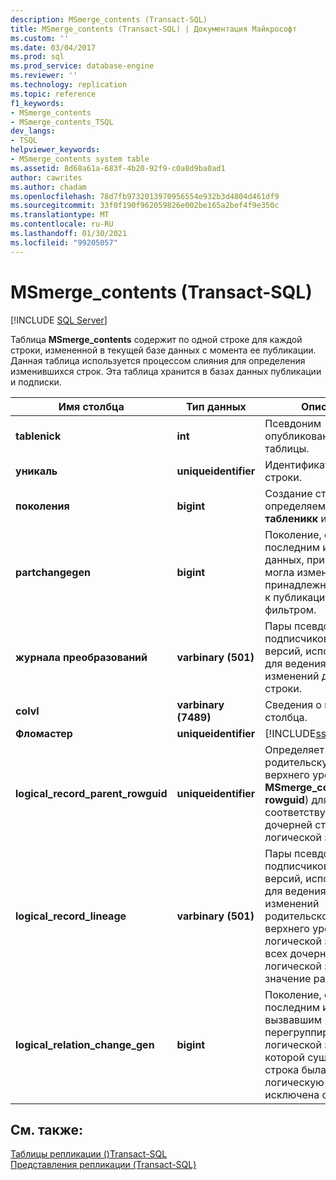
 ```yaml
---
description: MSmerge_contents (Transact-SQL)
title: MSmerge_contents (Transact-SQL) | Документация Майкрософт
ms.custom: ''
ms.date: 03/04/2017
ms.prod: sql
ms.prod_service: database-engine
ms.reviewer: ''
ms.technology: replication
ms.topic: reference
f1_keywords:
- MSmerge_contents
- MSmerge_contents_TSQL
dev_langs:
- TSQL
helpviewer_keywords:
- MSmerge_contents system table
ms.assetid: 8d68a61a-683f-4b20-92f9-c0a8d9ba0ad1
author: cawrites
ms.author: chadam
ms.openlocfilehash: 78d7fb9732013970956554e932b3d4804d461df9
ms.sourcegitcommit: 33f0f190f962059826e002be165a2bef4f9e350c
ms.translationtype: MT
ms.contentlocale: ru-RU
ms.lasthandoff: 01/30/2021
ms.locfileid: "99205057"
---
```

# <a name="msmerge_contents-transact-sql"></a>MSmerge_contents (Transact-SQL)
[!INCLUDE [SQL Server](../../includes/applies-to-version/sqlserver.md)]

  Таблица **MSmerge_contents** содержит по одной строке для каждой строки, измененной в текущей базе данных с момента ее публикации. Данная таблица используется процессом слияния для определения изменившихся строк. Эта таблица хранится в базах данных публикации и подписки.  
  
|Имя столбца|Тип данных|Описание|  
|-----------------|---------------|-----------------|  
|**tablenick**|**int**|Псевдоним опубликованной таблицы.|  
|**уникаль**|**uniqueidentifier**|Идентификатор данной строки.|  
|**поколения**|**bigint**|Создание строки, определяемой **табленикк** и **rowguid**.|  
|**partchangegen**|**bigint**|Поколение, связанное с последним изменением данных, при котором могла измениться принадлежность строки к публикации с фильтром.|  
|**журнала преобразований**|**varbinary (501)**|Пары псевдонимов подписчиков и номеров версий, используемые для ведения журнала изменений данной строки.|  
|**colvl**|**varbinary (7489)**|Сведения о версии столбца.|  
|**Фломастер**|**uniqueidentifier**|[!INCLUDE[ssInternalOnly](../../includes/ssinternalonly-md.md)]|  
|**logical_record_parent_rowguid**|**uniqueidentifier**|Определяет родительскую строку верхнего уровня в **MSmerge_contents** (по **rowguid**) для каждой соответствующей дочерней строки в логической записи.|  
|**logical_record_lineage**|**varbinary (501)**|Пары псевдонимов подписчиков и номеров версий, используемые для ведения журнала изменений родительской строки верхнего уровня в логической записи. Для всех дочерних строк в логической записи это значение равно NULL.|  
|**logical_relation_change_gen**|**bigint**|Поколение, связанное с последним изменением, вызвавшим перегруппировку в логической записи, при которой существующая строка была внесена в логическую запись или исключена оттуда.|  
  
## <a name="see-also"></a>См. также:  
 [Таблицы репликации &#40;&#41;Transact-SQL ](../../relational-databases/system-tables/replication-tables-transact-sql.md)   
 [Представления репликации (Transact-SQL)](../../relational-databases/system-views/replication-views-transact-sql.md)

****

Please set the records down again exactly as written. The pictures should not be included.

Solved problem
 ```yaml
---
description: MSmerge_contents (Transact-SQL)
title: MSmerge_contents (Transact-SQL) | Документация Майкрософт
ms.custom: ''
ms.date: 03/04/2017
ms.prod: sql
ms.prod_service: database-engine
ms.reviewer: ''
ms.technology: replication
ms.topic: reference
f1_keywords:
- MSmerge_contents
- MSmerge_contents_TSQL
dev_langs:
- TSQL
helpviewer_keywords:
- MSmerge_contents system table
ms.assetid: 8d68a61a-683f-4b20-92f9-c0a8d9ba0ad1
author: cawrites
ms.author: chadam
ms.openlocfilehash: 78d7fb9732013970956554e932b3d4804d461df9
ms.sourcegitcommit: 33f0f190f962059826e002be165a2bef4f9e350c
ms.translationtype: MT
ms.contentlocale: ru-RU
ms.lasthandoff: 01/30/2021
ms.locfileid: "99205057"
---
```

# <a name="msmerge_contents-transact-sql"></a>MSmerge_contents (Transact-SQL)
[!INCLUDE [SQL Server](../../includes/applies-to-version/sqlserver.md)]

  Таблица **MSmerge_contents** содержит по одной строке для каждой строки, измененной в текущей базе данных с момента ее публикации. Данная таблица используется процессом слияния для определения изменившихся строк. Эта таблица хранится в базах данных публикации и подписки.  
  
|Имя столбца|Тип данных|Описание|  
|-----------------|---------------|-----------------|  
|**tablenick**|**int**|Псевдоним опубликованной таблицы.|  
|**уникаль**|**uniqueidentifier**|Идентификатор данной строки.|  
|**поколения**|**bigint**|Создание строки, определяемой **табленикк** и **rowguid**.|  
|**partchangegen**|**bigint**|Поколение, связанное с последним изменением данных, при котором могла измениться принадлежность строки к публикации с фильтром.|  
|**журнала преобразований**|**varbinary (501)**|Пары псевдонимов подписчиков и номеров версий, используемые для ведения журнала изменений данной строки.|  
|**colvl**|**varbinary (7489)**|Сведения о версии столбца.|  
|**Фломастер**|**uniqueidentifier**|[!INCLUDE[ssInternalOnly](../../includes/ssinternalonly-md.md)]|  
|**logical_record_parent_rowguid**|**uniqueidentifier**|Определяет родительскую строку верхнего уровня в **MSmerge_contents** (по **rowguid**) для каждой соответствующей дочерней строки в логической записи.|  
|**logical_record_lineage**|**varbinary (501)**|Пары псевдонимов подписчиков и номеров версий, используемые для ведения журнала изменений родительской строки верхнего уровня в логической записи. Для всех дочерних строк в логической записи это значение равно NULL.|  
|**logical_relation_change_gen**|**bigint**|Поколение, связанное с последним изменением, вызвавшим перегруппировку в логической записи, при которой существующая строка была внесена в логическую запись или исключена оттуда.|  
  
## <a name="see-also"></a>См. также:  
 [Таблицы репликации &#40;&#41;Transact-SQL ](../../relational-databases/system-tables/replication-tables-transact-sql.md)   
 [Представления репликации (Transact-SQL)](../../relational-databases/system-views/replication-views-transact-sql.md)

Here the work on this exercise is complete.